The US Healthy People 2030 vision is “a society in which all people can achieve their full potential for health and well-being across the lifespan,”1 yet the US health care system and its financial underpinnings are not designed to meet the medical and social needs of patients and communities.2 Using 2021 Medical Expenditure Panel Survey data, Mohan et al3 found that social determinants of health (SDOH) were associated with health care expenditures by insurer. Lower educational attainment, economic insecurity, medical discrimination, and lower availability of parks were associated with higher expenditures. Mohan et al3 conclude SDOH could be used by health insurers and policymakers to identify and control health care expenditures and advance health equity.

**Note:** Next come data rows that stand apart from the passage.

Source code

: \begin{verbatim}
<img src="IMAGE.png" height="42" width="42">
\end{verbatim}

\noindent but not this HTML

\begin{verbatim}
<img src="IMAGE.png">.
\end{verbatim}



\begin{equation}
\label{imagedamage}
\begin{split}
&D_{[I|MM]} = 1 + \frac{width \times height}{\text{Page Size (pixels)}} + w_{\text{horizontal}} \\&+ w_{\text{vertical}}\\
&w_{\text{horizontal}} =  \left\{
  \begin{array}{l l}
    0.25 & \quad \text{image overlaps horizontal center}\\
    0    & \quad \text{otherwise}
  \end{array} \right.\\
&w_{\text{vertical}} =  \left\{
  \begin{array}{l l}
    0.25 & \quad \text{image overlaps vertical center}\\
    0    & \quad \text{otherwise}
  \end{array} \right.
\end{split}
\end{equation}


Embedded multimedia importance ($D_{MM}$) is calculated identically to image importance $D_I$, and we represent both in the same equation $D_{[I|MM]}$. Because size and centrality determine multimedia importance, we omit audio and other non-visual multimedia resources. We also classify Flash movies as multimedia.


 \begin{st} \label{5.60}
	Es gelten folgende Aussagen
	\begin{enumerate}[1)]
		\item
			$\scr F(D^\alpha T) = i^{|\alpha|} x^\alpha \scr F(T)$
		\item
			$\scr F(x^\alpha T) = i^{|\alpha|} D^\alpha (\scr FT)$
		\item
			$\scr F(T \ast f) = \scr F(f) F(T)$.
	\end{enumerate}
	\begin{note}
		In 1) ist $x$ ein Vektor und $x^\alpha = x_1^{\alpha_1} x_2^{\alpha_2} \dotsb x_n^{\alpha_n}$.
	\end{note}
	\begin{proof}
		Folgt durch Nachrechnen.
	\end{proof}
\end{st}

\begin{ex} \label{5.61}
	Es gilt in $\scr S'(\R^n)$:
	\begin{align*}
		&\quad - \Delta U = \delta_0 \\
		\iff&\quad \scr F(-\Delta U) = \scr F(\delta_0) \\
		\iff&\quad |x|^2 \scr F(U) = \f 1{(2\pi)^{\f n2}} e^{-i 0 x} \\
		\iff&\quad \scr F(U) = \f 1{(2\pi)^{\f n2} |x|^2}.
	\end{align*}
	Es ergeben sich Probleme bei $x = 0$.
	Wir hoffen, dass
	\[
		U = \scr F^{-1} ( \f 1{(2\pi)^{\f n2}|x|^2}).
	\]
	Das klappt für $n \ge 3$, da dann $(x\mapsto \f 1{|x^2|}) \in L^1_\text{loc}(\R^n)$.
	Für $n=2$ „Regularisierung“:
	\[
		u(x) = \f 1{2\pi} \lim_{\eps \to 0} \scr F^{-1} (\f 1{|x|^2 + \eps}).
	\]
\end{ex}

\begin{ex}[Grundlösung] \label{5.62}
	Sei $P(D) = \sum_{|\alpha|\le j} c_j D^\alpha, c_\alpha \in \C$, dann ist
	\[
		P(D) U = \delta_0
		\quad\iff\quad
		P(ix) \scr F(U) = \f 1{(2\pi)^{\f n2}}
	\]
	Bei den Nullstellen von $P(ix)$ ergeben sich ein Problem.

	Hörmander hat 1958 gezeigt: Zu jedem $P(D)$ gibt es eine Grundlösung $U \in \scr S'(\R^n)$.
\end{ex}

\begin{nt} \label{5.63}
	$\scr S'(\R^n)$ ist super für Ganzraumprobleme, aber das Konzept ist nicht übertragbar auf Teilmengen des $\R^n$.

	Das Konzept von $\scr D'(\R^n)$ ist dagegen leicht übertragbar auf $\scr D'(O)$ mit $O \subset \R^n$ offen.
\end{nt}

Why, then, have health care industry efforts to address adverse SDOH been so limited? What policies could support and incentivize the health care industry to address SDOH sustainably at scale?
Addressing adverse SDOH has great societal value for our nation’s health and economic future, but the health care system’s financing structure is not designed to maximize everyone’s health.1 The case for the health care industry addressing adverse SDOH is premised on 2 assumptions: that the health care system’s goal is to maximize patient and community health and well-being and that the nation and health care system care about the health and well-being of all persons. Unfortunately, too often that is not the case.
We would all be better served by a comprehensive paradigm, akin to the Indigenous approach, viewing health and well-being more holistically and incorporating SDOH and our relationship with land, sea, climate, and ecosystem.1 Today’s business case for payers, health insurance plans, and health care delivery organizations to address adverse SDOH is too weak.1 Most health care systems work under rules and incentives that reward generating revenue from patients covered by higher-paying insurers, rather than caring for the entire community. When outcomes and quality of care are considered, institutions usually concentrate on traditional clinical performance metrics rewarded by payers, such as childhood immunization rates or diabetes control, rather than more holistic measures of community health and well-being, such as healthy days at school and work.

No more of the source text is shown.